Prove that any two nontrivial subgroups of $\mathbb{Q}$ have nontrivial intersection

I need to prove that any two nontrivial subgroups of $\mathbb{Q}$ have a nontrivial intersection as part of a larger proof that $\mathbb{Q}$ cannot be represented as a nontrivial direct product.

(Yes, I realize that there are other ways to prove that $\mathbb{Q}$ cannot be represented as a nontrivial direct product, but I am not interested in those, and will not accept answers showing me how to do that).

Based on the density of the rationals, I guess this idea kind of makes sense, but I am doing this proof for an abstract algebra class, and I don't think real analysis proofs would be accepted.

Everywhere I've looked online has said this is "trivial" or "easy to see" without bothering to actually prove it for those of us mere mortals who don't see it as such.

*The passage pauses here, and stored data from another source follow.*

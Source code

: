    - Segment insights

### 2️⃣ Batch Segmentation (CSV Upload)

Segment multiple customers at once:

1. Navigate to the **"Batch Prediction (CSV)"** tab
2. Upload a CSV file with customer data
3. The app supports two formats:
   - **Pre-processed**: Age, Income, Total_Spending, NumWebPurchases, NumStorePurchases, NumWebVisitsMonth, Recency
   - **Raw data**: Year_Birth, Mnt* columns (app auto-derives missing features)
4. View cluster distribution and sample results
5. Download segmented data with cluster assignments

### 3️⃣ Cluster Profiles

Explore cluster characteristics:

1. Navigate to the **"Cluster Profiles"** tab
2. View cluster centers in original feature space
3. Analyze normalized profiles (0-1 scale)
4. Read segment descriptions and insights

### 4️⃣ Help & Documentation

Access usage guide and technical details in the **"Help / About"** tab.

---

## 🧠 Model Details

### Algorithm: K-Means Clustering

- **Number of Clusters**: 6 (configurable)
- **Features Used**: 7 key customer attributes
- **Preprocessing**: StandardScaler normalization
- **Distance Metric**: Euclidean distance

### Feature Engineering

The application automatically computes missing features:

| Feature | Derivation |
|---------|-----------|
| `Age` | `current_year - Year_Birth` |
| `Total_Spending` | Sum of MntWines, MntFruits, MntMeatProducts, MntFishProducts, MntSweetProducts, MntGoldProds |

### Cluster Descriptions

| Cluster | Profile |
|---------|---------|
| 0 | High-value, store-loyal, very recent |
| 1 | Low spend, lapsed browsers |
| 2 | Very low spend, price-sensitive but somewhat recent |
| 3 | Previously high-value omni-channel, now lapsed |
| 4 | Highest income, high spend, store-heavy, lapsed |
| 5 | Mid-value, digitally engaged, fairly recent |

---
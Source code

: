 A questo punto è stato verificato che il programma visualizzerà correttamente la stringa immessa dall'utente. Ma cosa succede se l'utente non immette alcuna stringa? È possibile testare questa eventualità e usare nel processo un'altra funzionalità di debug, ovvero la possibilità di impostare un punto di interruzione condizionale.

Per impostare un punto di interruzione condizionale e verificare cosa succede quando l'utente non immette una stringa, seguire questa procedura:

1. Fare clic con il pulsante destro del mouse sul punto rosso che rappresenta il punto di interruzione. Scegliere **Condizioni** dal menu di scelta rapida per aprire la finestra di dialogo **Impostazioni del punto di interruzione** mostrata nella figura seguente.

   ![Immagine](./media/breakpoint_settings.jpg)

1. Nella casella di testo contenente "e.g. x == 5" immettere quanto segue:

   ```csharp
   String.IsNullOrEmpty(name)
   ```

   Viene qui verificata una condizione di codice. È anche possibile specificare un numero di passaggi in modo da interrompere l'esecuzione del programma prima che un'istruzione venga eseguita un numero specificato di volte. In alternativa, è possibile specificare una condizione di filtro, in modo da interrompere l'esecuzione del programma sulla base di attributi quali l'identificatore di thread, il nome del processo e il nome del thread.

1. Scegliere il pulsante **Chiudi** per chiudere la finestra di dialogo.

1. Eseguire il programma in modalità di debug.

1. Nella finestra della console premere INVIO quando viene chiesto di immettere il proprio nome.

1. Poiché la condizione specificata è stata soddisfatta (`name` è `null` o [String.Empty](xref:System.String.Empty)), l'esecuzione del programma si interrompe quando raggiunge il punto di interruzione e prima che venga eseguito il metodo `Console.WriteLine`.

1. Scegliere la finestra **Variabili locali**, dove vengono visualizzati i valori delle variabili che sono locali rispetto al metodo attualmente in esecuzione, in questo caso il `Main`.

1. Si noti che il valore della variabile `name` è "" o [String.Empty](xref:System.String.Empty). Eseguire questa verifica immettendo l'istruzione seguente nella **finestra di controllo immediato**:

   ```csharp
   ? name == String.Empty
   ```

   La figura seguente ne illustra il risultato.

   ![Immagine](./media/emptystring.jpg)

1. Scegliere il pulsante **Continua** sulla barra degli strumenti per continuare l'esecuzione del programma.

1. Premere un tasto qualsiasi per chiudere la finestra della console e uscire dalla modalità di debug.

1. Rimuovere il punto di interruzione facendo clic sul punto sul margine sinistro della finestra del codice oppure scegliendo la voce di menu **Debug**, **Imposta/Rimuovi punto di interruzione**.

As for myself, I have literally no idea where to even get started proving this. Could somebody help me figure this out (without giving me cutesy examples that aren't really all that related with the expectation that I should be able to figure it out from looking at those - that's not really how my brain works)?

Thank you.

Say you have two non-trivial subgroups $G,H$. Take non-zero $\frac ab\in G, \frac cd\in H$ where $a,b,c,d$ are integers. Then, by closure of addition, we have $a\in G,c\in H$, and by applying closure of addition again, we get $ac\in G\cap H$.